The reply should consist of the line containing "Created on Mar 18, 2011" and all lines after it in the listing below, reproduced exactly and nothing more.
════
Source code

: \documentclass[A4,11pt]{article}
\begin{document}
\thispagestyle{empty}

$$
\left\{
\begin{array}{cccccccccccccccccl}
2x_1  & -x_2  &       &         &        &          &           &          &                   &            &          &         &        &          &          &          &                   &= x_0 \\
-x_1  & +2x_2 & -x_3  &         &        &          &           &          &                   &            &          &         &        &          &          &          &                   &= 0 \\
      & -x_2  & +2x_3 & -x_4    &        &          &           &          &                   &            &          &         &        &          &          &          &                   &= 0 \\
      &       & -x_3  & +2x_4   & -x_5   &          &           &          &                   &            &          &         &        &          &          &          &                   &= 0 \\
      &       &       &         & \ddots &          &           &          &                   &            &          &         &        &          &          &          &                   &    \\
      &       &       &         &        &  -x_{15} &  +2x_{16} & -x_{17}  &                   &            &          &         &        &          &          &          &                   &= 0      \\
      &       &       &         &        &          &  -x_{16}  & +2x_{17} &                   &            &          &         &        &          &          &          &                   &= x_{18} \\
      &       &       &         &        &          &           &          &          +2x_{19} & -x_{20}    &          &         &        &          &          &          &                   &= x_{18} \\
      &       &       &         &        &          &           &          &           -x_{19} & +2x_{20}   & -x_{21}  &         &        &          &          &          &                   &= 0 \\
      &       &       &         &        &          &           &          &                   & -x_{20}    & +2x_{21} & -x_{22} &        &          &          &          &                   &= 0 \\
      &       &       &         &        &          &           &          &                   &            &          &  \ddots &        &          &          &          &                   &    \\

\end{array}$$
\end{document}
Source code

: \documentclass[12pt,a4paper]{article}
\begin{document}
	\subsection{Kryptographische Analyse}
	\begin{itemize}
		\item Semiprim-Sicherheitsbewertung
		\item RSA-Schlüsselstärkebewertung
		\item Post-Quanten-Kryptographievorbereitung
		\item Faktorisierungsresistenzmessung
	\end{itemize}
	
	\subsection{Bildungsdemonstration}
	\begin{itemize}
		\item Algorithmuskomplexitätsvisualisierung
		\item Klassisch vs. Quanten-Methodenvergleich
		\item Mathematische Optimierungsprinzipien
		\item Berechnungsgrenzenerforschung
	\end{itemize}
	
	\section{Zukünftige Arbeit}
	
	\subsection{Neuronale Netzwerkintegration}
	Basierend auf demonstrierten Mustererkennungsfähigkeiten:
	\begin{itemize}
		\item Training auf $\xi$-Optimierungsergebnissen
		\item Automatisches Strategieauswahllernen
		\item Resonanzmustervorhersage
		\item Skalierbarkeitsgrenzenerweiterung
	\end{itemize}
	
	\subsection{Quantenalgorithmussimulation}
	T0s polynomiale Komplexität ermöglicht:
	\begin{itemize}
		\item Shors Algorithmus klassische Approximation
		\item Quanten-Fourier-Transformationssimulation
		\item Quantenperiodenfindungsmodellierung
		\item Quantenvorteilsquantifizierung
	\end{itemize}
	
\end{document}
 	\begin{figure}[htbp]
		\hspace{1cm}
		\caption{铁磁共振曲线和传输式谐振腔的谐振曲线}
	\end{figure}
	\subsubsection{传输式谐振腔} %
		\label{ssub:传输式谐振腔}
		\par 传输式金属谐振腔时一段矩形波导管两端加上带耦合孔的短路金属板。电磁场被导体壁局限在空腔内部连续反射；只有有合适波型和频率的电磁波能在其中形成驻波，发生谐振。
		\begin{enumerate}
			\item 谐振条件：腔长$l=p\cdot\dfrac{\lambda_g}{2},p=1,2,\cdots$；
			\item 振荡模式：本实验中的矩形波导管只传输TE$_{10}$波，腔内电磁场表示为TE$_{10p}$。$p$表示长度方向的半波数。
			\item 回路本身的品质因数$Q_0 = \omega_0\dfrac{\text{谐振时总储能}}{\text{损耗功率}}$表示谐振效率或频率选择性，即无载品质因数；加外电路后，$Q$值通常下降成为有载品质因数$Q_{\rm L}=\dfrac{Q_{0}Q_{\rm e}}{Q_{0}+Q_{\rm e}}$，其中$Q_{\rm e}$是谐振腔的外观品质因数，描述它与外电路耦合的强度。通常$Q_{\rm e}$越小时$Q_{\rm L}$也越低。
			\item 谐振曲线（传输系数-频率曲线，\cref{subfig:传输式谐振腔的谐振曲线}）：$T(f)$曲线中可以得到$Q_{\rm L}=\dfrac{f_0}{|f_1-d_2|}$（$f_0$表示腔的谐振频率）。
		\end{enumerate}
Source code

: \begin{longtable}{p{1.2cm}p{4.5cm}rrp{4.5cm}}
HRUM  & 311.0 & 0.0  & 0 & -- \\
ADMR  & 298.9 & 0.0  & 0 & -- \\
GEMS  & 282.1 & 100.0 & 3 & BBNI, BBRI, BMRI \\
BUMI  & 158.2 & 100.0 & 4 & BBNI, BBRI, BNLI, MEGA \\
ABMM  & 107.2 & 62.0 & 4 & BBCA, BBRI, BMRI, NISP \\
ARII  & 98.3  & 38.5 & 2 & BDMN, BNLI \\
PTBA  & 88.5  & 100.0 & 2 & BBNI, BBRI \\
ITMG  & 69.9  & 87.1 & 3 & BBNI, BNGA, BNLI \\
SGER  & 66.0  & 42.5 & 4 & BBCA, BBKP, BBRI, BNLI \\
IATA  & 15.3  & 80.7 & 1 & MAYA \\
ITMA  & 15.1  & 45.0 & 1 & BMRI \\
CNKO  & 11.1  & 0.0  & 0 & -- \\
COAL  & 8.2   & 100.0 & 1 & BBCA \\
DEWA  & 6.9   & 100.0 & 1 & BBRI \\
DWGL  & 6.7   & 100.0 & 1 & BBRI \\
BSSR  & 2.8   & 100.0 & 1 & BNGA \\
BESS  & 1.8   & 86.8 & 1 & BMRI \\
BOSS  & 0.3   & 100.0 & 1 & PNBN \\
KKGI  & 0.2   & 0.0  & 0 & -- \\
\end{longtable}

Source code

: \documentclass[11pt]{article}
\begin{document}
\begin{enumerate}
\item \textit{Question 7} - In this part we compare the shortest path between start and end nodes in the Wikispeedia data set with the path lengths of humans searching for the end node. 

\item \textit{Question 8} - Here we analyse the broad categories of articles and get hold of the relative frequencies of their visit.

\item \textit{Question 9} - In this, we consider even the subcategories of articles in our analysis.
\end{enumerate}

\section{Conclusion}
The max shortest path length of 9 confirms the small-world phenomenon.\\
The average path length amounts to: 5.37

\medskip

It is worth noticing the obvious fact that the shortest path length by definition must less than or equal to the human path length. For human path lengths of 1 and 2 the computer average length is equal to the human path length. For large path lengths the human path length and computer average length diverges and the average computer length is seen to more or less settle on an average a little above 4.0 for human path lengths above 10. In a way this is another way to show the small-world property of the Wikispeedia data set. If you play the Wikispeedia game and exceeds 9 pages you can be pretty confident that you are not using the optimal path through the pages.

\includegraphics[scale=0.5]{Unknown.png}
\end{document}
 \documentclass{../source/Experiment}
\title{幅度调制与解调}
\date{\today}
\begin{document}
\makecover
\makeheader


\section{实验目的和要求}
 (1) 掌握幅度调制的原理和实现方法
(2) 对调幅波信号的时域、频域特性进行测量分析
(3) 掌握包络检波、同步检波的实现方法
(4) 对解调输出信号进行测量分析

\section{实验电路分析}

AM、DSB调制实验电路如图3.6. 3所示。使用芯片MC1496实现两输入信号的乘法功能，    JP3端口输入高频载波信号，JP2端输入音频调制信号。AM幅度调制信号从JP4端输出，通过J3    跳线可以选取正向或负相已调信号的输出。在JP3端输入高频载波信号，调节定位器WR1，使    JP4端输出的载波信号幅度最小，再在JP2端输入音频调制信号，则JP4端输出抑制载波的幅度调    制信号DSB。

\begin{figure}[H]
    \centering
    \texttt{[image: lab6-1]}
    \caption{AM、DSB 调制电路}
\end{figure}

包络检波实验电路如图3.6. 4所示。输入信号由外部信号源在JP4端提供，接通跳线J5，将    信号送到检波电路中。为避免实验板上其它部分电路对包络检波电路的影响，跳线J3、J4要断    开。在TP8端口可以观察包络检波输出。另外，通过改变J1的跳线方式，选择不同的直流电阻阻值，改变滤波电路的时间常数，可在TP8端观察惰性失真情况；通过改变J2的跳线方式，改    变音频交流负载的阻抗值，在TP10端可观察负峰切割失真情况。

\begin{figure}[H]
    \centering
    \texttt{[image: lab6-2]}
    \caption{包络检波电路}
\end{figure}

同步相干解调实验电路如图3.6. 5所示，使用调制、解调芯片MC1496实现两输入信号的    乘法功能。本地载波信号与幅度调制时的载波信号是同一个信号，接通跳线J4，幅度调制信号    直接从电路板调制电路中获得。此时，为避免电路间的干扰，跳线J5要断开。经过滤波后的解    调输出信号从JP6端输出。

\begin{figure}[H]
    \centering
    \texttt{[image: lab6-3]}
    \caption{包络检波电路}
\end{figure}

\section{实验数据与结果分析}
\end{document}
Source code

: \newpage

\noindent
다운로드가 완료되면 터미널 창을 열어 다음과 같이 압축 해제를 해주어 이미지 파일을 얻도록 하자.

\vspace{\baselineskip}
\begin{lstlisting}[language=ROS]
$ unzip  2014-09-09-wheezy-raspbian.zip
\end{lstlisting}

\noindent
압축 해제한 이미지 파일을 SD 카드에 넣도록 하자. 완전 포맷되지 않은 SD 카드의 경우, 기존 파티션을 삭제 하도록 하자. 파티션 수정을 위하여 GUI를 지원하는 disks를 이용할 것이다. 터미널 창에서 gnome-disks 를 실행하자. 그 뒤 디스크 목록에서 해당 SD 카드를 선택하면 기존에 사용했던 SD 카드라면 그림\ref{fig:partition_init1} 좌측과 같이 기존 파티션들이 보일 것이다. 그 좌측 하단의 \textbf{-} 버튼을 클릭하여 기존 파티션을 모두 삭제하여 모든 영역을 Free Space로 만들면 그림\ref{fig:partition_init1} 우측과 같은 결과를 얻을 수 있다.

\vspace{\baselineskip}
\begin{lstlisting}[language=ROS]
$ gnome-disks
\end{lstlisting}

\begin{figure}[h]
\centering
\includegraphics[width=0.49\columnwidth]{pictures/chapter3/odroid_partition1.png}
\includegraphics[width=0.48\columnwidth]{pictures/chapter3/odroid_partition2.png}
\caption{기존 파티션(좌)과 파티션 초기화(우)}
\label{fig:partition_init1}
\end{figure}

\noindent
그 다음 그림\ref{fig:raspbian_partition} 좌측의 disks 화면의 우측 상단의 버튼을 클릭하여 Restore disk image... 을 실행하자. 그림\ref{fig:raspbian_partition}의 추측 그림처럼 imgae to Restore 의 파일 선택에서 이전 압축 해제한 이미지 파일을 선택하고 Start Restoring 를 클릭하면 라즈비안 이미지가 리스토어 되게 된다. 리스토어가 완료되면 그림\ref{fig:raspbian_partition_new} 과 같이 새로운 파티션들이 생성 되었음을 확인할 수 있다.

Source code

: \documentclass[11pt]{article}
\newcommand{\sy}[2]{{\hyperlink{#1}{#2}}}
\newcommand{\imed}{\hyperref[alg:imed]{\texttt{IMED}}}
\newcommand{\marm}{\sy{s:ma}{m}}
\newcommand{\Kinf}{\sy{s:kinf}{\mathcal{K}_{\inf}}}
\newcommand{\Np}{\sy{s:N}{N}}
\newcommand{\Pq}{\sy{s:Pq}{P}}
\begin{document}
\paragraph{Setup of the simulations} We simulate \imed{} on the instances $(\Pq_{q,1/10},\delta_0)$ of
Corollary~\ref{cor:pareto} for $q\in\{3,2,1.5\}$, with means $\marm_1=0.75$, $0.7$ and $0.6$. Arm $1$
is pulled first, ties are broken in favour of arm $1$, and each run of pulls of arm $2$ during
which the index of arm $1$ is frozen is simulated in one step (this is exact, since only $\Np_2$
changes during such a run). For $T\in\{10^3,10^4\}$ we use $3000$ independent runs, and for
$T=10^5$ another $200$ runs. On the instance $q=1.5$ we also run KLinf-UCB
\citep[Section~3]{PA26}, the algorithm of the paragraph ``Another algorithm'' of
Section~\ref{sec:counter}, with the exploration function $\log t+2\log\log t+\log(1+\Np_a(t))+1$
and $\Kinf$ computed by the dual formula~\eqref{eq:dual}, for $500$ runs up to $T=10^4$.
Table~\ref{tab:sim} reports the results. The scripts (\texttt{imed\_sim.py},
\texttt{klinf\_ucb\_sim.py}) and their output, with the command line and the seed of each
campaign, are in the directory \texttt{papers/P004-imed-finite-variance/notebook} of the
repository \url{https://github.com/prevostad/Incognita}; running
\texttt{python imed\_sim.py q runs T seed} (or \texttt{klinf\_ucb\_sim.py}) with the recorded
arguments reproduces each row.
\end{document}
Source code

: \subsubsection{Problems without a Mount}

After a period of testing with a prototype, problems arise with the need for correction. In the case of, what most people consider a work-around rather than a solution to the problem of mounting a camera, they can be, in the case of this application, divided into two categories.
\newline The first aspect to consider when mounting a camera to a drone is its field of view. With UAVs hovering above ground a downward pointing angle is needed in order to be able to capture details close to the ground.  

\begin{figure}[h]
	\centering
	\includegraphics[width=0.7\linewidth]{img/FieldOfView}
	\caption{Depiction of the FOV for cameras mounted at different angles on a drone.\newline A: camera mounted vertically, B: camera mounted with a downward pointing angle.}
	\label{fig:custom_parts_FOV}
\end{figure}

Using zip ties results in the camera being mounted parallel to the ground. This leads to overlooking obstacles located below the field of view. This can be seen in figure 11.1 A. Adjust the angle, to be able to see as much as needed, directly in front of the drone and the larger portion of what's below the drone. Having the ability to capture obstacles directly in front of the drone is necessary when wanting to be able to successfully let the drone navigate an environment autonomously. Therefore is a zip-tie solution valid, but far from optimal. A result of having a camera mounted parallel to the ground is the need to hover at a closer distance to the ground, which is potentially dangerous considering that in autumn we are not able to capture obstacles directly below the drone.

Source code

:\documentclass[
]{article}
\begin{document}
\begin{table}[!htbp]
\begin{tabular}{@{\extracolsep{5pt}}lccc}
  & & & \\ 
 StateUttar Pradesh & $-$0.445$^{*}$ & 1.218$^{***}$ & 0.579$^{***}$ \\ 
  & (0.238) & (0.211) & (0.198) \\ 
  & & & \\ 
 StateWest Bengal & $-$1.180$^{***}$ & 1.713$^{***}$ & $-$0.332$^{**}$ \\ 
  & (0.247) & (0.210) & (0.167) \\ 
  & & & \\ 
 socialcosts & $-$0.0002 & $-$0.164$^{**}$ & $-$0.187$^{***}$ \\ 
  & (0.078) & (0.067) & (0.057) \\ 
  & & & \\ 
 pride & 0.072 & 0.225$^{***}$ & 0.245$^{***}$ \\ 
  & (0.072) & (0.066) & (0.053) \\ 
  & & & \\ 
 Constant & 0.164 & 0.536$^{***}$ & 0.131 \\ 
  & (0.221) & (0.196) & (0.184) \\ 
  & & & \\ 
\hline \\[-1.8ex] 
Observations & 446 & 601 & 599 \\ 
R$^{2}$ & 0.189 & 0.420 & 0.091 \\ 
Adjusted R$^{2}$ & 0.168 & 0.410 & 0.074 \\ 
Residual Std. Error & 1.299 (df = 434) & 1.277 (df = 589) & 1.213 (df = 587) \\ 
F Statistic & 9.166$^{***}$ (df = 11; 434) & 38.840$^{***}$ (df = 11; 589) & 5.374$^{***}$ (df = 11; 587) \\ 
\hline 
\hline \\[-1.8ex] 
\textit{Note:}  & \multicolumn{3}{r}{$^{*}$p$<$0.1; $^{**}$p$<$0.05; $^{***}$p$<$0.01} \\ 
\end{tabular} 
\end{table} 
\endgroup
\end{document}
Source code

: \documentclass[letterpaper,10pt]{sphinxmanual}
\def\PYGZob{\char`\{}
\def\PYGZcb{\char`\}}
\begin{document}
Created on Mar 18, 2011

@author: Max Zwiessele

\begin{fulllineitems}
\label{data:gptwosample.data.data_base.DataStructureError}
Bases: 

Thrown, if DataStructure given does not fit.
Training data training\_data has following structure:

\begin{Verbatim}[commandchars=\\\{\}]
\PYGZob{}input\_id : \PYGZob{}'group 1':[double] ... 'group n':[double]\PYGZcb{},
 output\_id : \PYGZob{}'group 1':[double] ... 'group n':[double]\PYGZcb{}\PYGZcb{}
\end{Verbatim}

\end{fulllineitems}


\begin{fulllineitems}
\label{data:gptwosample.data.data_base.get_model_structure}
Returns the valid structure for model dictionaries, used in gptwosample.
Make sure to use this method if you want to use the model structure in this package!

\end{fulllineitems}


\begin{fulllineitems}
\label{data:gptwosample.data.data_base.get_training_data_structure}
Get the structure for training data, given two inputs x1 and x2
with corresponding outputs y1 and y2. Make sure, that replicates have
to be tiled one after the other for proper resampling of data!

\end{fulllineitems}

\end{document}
════
## [Result of this task]
Created on Mar 18, 2011

@author: Max Zwiessele

\begin{fulllineitems}
\label{data:gptwosample.data.data_base.DataStructureError}
Bases: 

Thrown, if DataStructure given does not fit.
Training data training\_data has following structure:

\begin{Verbatim}[commandchars=\\\{\}]
\PYGZob{}input\_id : \PYGZob{}'group 1':[double] ... 'group n':[double]\PYGZcb{},
 output\_id : \PYGZob{}'group 1':[double] ... 'group n':[double]\PYGZcb{}\PYGZcb{}
\end{Verbatim}

\end{fulllineitems}


\begin{fulllineitems}
\label{data:gptwosample.data.data_base.get_model_structure}
Returns the valid structure for model dictionaries, used in gptwosample.
Make sure to use this method if you want to use the model structure in this package!

\end{fulllineitems}


\begin{fulllineitems}
\label{data:gptwosample.data.data_base.get_training_data_structure}
Get the structure for training data, given two inputs x1 and x2
with corresponding outputs y1 and y2. Make sure, that replicates have
to be tiled one after the other for proper resampling of data!

\end{fulllineitems}

\end{document}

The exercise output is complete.